Split into three thematic sections and published by The London Magazine, Maggie Butt’s everlove is a collection of poetry that demands readers’ attention.
The three sections – Torn, The Fallen and Fjording – all tackle topics that are carried through the various poems. Torn focuses on speakers whose lives have been upended, and conveys the experiences of trauma and displacement. The Fallen offers readers a bleak view into self-contained worlds within poems, while Fjording focuses on the idea and exploration of the self.
Butt’s work features a variety of different forms and occasionally employs prose, as is the case with ‘Map’ and ‘What Nana Knew’. Her ability to convey narrative and emotion through her work is evident throughout everlove.

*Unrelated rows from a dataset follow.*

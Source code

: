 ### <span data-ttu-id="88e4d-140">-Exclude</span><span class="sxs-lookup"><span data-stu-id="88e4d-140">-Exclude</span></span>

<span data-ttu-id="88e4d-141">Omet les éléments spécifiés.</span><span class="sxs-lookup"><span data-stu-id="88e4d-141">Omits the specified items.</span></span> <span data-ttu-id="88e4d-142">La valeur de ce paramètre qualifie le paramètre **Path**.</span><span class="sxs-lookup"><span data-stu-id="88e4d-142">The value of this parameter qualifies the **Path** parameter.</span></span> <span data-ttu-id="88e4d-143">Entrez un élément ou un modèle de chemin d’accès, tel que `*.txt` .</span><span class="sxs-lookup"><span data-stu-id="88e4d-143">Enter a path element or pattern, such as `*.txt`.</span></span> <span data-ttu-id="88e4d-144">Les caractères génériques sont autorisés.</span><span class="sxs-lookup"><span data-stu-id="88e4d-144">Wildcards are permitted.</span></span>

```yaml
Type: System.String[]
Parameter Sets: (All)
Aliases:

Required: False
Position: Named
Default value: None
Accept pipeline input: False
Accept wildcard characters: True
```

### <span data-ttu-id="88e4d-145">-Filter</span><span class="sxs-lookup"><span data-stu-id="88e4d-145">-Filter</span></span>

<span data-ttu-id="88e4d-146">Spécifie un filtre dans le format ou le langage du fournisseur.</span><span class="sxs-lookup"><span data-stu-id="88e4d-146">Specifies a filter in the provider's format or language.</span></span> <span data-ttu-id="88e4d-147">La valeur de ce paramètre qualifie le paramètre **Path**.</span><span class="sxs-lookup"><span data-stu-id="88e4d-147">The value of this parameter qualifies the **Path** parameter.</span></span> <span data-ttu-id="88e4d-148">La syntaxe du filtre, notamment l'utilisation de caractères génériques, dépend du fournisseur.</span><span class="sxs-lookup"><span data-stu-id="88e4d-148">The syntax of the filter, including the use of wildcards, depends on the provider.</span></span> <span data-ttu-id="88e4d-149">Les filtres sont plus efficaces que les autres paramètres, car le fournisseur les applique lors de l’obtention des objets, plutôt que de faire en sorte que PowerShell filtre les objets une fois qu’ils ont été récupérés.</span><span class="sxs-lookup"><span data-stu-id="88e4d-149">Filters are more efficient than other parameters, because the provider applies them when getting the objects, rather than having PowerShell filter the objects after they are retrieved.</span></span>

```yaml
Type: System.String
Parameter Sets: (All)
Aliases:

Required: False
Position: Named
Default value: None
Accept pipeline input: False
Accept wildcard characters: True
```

‘Post’ is one such poem that adeptly weaves an emotive narrative through the focalisation of a mother’s love. Using couplets, Butt imagines the quantification of a mother’s love for her child in several ways. The poem concludes with the utilisation of a metaphor: a barbed wire fence is held open for a child to be posted through, ‘giftwrapped in knitwear, addressed to | the dreamed-of place, where the streets | of his future are paved with peace’. A powerful image is conjured by the poem, repurposing the mundane act of posting a package into the extraordinary act of potentially securing a better future for a child.
‘The children’ envisages a utopian world free of societal, environmental and political ills, allowing the eponymous children to ‘drift into untroubled sleep | knowing tomorrow will be another uneventful day’. Butt’s deliberateness in cataloguing a host of events that are able to facilitate this idyll is notable. She writes of there being ‘no plastic clogging the oceans’ and ‘no refugees fleeing war or famine’, with such lines keenly highlighting the issues that are currently affecting the globe today.
Though Fjording focuses on the exploration of the self, I found myself largely unable to engage with the concluding section of everlove in comparison with Torn and The Fallen. I did enjoy a selection of verses, such as ‘Inheritances’ and ‘Batting Partnership: 34 Not Out’ with their respective ideas of familial history and emotional and physical distance. This is not to say that Fjording is not well-written – far from it! But the preceding sections in Torn and The Fallen proved to be of more interest to me, as I felt that the ideas raised in both parts, such as that of transience, were more compelling. This was especially the case with poems such as ‘Die’ and ‘After the Bees’.
An engaging and considered array of poetic works that speak to a variety of themes in macro and microcosmic terms, Maggie Butt’s everlove is available to purchase now.